Reproduce each record exactly. The pictures should be skipped.

→ **Records for the exercise**
[Start of Attachment]
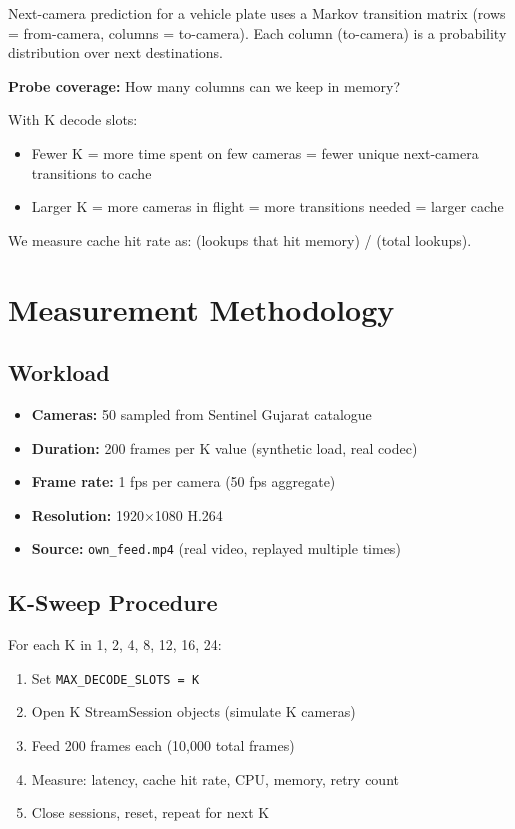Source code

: \documentclass[sigconf,review]{acmart}
\begin{document}
Next-camera prediction for a vehicle plate uses a Markov transition matrix (rows = from-camera, columns = to-camera).
Each column (to-camera) is a probability distribution over next destinations.

\textbf{Probe coverage:} How many columns can we keep in memory?

With K decode slots:
\begin{itemize}
  \item Fewer K = more time spent on few cameras = fewer unique next-camera transitions to cache
  \item Larger K = more cameras in flight = more transitions needed = larger cache
\end{itemize}

We measure cache hit rate as: (lookups that hit memory) / (total lookups).

\section{Measurement Methodology}

\subsection{Workload}

\begin{itemize}
  \item \textbf{Cameras:} 50 sampled from Sentinel Gujarat catalogue
  \item \textbf{Duration:} 200 frames per K value (synthetic load, real codec)
  \item \textbf{Frame rate:} 1 fps per camera (50 fps aggregate)
  \item \textbf{Resolution:} 1920×1080 H.264
  \item \textbf{Source:} \texttt{own\_feed.mp4} (real video, replayed multiple times)
\end{itemize}

\subsection{K-Sweep Procedure}

For each K in {1, 2, 4, 8, 12, 16, 24}:
\begin{enumerate}
  \item Set \texttt{MAX\_DECODE\_SLOTS = K}
  \item Open K StreamSession objects (simulate K cameras)
  \item Feed 200 frames each (10,000 total frames)
  \item Measure: latency, cache hit rate, CPU, memory, retry count
  \item Close sessions, reset, repeat for next K
\end{enumerate}
\end{document}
[End of Attachment]
→ **Answer box**
Source code

: \documentclass[sigconf,review]{acmart}
\begin{document}
Next-camera prediction for a vehicle plate uses a Markov transition matrix (rows = from-camera, columns = to-camera).
Each column (to-camera) is a probability distribution over next destinations.

\textbf{Probe coverage:} How many columns can we keep in memory?

With K decode slots:
\begin{itemize}
  \item Fewer K = more time spent on few cameras = fewer unique next-camera transitions to cache
  \item Larger K = more cameras in flight = more transitions needed = larger cache
\end{itemize}

We measure cache hit rate as: (lookups that hit memory) / (total lookups).

\section{Measurement Methodology}

\subsection{Workload}

\begin{itemize}
  \item \textbf{Cameras:} 50 sampled from Sentinel Gujarat catalogue
  \item \textbf{Duration:} 200 frames per K value (synthetic load, real codec)
  \item \textbf{Frame rate:} 1 fps per camera (50 fps aggregate)
  \item \textbf{Resolution:} 1920×1080 H.264
  \item \textbf{Source:} \texttt{own\_feed.mp4} (real video, replayed multiple times)
\end{itemize}

\subsection{K-Sweep Procedure}

For each K in {1, 2, 4, 8, 12, 16, 24}:
\begin{enumerate}
  \item Set \texttt{MAX\_DECODE\_SLOTS = K}
  \item Open K StreamSession objects (simulate K cameras)
  \item Feed 200 frames each (10,000 total frames)
  \item Measure: latency, cache hit rate, CPU, memory, retry count
  \item Close sessions, reset, repeat for next K
\end{enumerate}
\end{document}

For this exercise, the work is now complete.